*TASK DETAILS:*
Whatever the records say, set them down exactly.

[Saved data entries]
┌────────

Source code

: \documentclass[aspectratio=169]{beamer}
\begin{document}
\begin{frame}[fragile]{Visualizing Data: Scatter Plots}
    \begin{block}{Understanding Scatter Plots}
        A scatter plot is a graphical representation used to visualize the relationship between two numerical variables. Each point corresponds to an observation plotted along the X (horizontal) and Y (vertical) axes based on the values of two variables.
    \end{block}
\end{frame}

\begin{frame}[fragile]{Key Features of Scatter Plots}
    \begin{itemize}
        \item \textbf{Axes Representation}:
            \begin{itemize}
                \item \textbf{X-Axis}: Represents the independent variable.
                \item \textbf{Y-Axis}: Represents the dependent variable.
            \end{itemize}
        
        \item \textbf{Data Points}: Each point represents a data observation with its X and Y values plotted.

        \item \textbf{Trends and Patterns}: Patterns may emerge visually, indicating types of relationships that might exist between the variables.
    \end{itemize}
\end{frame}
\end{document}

└────────

*YOUR SOLUTION:*
Source code

: \documentclass[aspectratio=169]{beamer}
\begin{document}
\begin{frame}[fragile]{Visualizing Data: Scatter Plots}
    \begin{block}{Understanding Scatter Plots}
        A scatter plot is a graphical representation used to visualize the relationship between two numerical variables. Each point corresponds to an observation plotted along the X (horizontal) and Y (vertical) axes based on the values of two variables.
    \end{block}
\end{frame}

\begin{frame}[fragile]{Key Features of Scatter Plots}
    \begin{itemize}
        \item \textbf{Axes Representation}:
            \begin{itemize}
                \item \textbf{X-Axis}: Represents the independent variable.
                \item \textbf{Y-Axis}: Represents the dependent variable.
            \end{itemize}
        
        \item \textbf{Data Points}: Each point represents a data observation with its X and Y values plotted.

        \item \textbf{Trends and Patterns}: Patterns may emerge visually, indicating types of relationships that might exist between the variables.
    \end{itemize}
\end{frame}
\end{document}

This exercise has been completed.